• [Problem to work on]
What are the lines of the listing below, word for word, from the first down to the one that contains "## Cheat yang tersedia"?

Available data: Begin

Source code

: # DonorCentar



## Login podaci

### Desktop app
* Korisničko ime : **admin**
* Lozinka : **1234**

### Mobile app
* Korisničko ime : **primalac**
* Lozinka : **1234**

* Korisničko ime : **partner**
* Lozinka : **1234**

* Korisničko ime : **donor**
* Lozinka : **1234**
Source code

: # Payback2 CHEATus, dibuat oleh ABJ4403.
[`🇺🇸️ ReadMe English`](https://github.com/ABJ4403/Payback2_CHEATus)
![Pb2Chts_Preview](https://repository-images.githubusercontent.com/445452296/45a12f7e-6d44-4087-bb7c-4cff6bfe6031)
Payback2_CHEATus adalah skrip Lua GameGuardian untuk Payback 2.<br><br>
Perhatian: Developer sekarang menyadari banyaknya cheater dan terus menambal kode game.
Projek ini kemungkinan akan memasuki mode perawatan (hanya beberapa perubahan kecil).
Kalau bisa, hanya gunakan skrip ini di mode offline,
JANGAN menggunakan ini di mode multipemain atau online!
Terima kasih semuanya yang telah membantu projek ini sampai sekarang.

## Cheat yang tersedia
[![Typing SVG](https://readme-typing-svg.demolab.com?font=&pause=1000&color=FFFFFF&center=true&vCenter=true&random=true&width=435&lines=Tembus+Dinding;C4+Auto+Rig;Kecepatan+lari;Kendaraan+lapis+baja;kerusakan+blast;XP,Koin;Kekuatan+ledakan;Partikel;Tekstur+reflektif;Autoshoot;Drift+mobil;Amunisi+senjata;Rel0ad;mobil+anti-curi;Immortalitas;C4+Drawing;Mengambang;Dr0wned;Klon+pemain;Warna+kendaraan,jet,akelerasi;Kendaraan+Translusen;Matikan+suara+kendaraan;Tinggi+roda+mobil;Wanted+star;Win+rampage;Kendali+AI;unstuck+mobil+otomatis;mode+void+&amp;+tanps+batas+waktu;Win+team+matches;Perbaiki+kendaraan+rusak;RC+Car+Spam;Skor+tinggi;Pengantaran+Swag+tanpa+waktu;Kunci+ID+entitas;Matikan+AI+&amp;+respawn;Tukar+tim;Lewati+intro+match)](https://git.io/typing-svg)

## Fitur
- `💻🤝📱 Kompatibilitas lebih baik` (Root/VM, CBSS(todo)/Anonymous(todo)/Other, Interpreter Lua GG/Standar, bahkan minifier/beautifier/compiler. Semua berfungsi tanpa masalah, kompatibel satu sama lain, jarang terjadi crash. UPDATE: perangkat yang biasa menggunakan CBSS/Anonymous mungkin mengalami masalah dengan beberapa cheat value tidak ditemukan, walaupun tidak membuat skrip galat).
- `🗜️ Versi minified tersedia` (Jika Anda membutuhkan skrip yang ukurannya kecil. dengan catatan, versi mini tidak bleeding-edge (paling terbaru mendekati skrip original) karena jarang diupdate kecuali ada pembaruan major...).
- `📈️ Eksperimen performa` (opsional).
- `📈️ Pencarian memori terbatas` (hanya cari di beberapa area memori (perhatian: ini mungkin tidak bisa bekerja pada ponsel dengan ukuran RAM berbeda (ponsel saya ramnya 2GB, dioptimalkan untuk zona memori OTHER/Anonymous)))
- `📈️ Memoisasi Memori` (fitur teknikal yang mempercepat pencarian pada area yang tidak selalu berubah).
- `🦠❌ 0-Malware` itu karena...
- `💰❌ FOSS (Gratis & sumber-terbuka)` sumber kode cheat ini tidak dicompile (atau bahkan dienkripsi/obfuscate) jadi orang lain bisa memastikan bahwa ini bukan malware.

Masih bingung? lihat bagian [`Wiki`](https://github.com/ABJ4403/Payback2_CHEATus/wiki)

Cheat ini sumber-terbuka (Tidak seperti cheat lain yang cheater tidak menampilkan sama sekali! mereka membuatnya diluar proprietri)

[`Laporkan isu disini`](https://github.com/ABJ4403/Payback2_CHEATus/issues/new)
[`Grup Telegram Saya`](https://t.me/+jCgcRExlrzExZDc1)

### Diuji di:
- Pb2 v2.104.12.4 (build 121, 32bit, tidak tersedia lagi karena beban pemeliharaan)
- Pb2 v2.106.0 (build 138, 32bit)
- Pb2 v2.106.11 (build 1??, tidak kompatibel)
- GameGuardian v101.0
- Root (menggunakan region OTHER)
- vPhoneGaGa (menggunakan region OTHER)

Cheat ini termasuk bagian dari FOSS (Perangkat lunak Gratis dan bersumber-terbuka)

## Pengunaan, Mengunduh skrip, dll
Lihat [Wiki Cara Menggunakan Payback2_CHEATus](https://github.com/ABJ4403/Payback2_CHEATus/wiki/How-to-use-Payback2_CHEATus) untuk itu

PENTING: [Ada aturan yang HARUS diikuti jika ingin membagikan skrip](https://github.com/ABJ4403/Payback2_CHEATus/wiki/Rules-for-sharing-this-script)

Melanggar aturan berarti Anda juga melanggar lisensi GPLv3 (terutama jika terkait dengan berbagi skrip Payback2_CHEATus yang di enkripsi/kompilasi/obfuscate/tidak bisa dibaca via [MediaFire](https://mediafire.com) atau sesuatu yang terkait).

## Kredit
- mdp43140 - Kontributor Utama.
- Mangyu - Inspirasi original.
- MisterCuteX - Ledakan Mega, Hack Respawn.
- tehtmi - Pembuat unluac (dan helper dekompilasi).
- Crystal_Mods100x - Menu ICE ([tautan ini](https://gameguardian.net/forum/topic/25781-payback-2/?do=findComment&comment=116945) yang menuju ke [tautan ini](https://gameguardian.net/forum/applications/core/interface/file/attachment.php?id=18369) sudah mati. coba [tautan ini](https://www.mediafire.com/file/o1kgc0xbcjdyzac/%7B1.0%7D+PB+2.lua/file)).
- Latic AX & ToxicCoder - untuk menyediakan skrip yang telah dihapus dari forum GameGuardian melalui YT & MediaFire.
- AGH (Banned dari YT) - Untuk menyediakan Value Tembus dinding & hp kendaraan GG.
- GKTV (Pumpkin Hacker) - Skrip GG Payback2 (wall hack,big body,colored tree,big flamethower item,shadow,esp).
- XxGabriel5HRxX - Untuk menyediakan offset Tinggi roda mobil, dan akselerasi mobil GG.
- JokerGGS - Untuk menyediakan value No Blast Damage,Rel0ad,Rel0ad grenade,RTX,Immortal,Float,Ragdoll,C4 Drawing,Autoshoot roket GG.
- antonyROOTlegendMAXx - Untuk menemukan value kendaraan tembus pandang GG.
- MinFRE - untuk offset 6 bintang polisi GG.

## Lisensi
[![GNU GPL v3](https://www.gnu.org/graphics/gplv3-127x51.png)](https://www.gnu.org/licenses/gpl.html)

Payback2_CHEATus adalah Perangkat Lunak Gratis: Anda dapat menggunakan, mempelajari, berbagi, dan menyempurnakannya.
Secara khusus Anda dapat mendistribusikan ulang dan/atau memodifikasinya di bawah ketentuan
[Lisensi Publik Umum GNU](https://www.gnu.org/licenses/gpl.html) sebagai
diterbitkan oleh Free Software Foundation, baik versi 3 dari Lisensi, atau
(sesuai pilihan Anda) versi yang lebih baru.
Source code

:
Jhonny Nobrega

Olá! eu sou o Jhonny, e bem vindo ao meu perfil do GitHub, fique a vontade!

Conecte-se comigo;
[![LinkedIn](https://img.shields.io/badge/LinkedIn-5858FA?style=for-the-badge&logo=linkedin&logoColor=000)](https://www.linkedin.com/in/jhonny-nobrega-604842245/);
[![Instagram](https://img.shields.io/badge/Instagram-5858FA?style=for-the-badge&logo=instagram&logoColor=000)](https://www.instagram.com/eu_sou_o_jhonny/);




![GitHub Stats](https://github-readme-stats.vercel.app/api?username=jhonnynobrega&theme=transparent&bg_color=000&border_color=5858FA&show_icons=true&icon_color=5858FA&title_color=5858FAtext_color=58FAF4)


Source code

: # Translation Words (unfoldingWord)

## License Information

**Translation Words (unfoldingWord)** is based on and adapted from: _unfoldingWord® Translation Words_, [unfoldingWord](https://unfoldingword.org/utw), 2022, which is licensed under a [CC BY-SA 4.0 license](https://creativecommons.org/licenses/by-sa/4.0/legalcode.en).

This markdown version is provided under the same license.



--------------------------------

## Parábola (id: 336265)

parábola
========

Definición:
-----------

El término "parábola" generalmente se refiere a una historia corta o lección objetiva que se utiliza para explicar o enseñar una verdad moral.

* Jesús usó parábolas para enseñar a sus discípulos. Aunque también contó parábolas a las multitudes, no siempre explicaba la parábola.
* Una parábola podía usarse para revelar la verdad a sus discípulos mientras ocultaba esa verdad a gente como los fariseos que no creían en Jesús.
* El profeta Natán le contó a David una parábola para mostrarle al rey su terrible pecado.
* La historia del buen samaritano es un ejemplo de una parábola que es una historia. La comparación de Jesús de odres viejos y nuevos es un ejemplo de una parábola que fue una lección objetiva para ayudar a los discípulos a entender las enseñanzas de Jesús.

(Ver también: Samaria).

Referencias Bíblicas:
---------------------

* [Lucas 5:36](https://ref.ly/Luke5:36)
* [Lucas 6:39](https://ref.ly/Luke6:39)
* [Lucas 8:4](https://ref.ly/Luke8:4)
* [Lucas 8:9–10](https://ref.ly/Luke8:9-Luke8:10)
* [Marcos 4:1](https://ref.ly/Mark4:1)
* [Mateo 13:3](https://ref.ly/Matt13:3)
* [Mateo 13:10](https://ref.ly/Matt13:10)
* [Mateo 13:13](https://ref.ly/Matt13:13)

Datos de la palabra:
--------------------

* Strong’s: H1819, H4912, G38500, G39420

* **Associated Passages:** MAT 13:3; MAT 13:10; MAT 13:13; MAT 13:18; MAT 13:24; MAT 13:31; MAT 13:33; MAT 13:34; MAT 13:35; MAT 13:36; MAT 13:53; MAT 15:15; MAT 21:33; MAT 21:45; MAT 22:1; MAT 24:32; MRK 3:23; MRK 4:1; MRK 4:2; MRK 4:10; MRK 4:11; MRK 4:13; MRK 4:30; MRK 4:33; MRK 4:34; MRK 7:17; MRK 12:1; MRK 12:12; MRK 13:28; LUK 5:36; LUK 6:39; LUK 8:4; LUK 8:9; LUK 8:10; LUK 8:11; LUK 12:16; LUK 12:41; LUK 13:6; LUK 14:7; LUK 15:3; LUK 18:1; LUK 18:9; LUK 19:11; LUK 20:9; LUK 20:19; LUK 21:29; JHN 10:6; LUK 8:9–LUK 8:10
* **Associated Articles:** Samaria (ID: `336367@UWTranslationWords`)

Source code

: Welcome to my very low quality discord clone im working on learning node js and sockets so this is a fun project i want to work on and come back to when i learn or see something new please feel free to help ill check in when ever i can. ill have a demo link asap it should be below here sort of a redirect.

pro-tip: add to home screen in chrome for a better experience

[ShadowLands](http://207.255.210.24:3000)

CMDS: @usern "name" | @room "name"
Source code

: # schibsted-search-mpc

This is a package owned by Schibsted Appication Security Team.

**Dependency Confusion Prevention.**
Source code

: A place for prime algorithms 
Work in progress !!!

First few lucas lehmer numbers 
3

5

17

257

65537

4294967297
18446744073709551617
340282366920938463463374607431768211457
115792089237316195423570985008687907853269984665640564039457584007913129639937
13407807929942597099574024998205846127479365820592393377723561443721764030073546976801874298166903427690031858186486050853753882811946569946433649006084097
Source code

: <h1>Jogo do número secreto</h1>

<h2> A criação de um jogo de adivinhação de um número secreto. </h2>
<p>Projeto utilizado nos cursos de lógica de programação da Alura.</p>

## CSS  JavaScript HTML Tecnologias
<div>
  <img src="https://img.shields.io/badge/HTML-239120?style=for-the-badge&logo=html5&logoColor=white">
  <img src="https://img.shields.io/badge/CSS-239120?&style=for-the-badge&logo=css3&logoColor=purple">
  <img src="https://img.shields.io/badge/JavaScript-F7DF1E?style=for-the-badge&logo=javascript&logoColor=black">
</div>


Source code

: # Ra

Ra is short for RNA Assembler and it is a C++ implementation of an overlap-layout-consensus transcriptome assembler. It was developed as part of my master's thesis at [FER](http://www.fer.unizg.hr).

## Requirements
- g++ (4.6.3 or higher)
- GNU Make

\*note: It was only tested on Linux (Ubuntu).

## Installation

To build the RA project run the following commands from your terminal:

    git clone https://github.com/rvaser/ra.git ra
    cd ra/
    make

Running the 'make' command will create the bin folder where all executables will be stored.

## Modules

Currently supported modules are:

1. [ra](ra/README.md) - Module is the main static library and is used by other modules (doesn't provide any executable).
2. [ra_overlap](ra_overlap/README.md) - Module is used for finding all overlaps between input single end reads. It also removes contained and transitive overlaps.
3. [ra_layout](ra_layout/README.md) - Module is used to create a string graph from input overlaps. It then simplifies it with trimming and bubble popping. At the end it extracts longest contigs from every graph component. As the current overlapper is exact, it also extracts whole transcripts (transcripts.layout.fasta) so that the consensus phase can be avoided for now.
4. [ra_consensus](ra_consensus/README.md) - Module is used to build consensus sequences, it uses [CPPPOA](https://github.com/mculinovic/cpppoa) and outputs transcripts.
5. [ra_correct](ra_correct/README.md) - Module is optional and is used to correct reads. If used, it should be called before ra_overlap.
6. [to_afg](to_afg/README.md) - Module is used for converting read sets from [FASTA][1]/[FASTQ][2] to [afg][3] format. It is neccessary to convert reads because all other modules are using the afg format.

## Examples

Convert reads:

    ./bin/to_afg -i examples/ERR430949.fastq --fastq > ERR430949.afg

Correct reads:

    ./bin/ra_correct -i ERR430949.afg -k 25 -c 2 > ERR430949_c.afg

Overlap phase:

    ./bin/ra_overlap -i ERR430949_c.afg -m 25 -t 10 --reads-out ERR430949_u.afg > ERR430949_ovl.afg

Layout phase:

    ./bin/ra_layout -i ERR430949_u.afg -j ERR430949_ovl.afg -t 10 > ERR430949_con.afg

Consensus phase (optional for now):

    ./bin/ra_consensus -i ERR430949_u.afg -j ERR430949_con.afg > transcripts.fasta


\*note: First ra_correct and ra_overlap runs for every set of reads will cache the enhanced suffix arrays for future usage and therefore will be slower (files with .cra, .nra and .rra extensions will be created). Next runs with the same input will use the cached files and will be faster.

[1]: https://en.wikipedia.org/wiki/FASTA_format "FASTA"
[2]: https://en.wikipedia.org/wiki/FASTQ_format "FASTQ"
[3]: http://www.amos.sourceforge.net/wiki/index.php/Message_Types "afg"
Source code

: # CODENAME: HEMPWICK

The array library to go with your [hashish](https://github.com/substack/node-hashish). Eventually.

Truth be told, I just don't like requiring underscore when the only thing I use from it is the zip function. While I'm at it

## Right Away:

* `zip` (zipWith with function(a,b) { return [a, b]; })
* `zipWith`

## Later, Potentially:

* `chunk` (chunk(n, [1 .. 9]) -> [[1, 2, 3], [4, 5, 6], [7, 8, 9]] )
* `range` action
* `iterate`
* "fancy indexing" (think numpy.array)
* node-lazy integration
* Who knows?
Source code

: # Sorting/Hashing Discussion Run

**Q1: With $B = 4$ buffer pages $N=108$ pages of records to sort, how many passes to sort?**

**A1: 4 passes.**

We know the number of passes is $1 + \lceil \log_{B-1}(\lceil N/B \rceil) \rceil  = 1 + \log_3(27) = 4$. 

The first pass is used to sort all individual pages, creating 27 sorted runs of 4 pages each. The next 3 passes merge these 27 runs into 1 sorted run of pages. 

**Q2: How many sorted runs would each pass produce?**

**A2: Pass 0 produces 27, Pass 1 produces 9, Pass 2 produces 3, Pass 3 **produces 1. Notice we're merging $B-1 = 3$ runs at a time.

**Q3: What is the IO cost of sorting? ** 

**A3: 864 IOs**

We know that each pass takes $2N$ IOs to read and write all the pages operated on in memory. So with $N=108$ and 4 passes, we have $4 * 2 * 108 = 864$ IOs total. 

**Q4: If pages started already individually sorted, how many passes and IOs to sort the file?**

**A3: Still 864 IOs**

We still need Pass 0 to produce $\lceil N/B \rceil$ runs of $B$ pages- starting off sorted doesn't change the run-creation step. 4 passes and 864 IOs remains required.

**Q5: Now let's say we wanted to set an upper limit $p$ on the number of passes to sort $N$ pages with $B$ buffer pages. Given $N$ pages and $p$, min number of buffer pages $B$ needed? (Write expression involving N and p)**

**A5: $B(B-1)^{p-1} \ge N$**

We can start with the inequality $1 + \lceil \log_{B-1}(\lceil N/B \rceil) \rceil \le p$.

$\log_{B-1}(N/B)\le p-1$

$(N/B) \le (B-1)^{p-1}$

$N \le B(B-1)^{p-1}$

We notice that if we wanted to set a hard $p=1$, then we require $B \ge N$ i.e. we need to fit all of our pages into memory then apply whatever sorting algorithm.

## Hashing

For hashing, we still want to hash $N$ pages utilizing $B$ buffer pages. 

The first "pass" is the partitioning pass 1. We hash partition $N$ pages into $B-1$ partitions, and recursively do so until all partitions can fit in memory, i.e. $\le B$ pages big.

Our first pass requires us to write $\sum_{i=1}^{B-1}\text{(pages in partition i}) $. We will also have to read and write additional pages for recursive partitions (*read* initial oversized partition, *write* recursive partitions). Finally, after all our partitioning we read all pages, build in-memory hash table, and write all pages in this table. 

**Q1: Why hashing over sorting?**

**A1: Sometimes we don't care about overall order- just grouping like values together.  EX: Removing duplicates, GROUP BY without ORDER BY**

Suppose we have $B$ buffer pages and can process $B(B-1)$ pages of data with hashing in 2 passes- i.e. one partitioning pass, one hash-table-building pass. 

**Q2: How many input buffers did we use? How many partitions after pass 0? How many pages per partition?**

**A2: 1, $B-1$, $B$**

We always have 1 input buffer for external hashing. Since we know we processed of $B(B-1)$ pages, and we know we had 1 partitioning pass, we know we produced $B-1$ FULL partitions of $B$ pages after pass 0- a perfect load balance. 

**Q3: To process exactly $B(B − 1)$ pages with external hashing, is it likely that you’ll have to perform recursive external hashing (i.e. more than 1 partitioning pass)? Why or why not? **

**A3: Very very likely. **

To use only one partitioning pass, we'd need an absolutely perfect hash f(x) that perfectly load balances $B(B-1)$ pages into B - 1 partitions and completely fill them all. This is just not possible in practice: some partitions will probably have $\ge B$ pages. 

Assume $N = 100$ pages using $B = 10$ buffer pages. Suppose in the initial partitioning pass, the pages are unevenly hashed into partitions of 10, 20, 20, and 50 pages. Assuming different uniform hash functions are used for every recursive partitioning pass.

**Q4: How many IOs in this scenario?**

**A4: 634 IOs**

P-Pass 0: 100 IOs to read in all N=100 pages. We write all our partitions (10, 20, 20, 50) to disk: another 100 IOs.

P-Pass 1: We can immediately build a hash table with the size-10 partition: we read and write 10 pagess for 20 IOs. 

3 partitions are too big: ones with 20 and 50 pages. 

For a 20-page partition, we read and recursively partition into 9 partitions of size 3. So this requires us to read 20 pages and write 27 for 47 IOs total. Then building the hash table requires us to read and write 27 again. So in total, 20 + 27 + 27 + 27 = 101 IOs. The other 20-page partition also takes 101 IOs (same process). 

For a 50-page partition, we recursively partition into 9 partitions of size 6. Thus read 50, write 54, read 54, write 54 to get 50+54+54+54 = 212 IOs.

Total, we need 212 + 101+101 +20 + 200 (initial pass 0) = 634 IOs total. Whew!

Available data: End

• [Solution to this task]
Source code

: # DonorCentar



## Login podaci

### Desktop app
* Korisničko ime : **admin**
* Lozinka : **1234**

### Mobile app
* Korisničko ime : **primalac**
* Lozinka : **1234**

* Korisničko ime : **partner**
* Lozinka : **1234**

* Korisničko ime : **donor**
* Lozinka : **1234**
Source code

: # Payback2 CHEATus, dibuat oleh ABJ4403.
[`🇺🇸️ ReadMe English`](https://github.com/ABJ4403/Payback2_CHEATus)
![Pb2Chts_Preview](https://repository-images.githubusercontent.com/445452296/45a12f7e-6d44-4087-bb7c-4cff6bfe6031)
Payback2_CHEATus adalah skrip Lua GameGuardian untuk Payback 2.<br><br>
Perhatian: Developer sekarang menyadari banyaknya cheater dan terus menambal kode game.
Projek ini kemungkinan akan memasuki mode perawatan (hanya beberapa perubahan kecil).
Kalau bisa, hanya gunakan skrip ini di mode offline,
JANGAN menggunakan ini di mode multipemain atau online!
Terima kasih semuanya yang telah membantu projek ini sampai sekarang.

## Cheat yang tersedia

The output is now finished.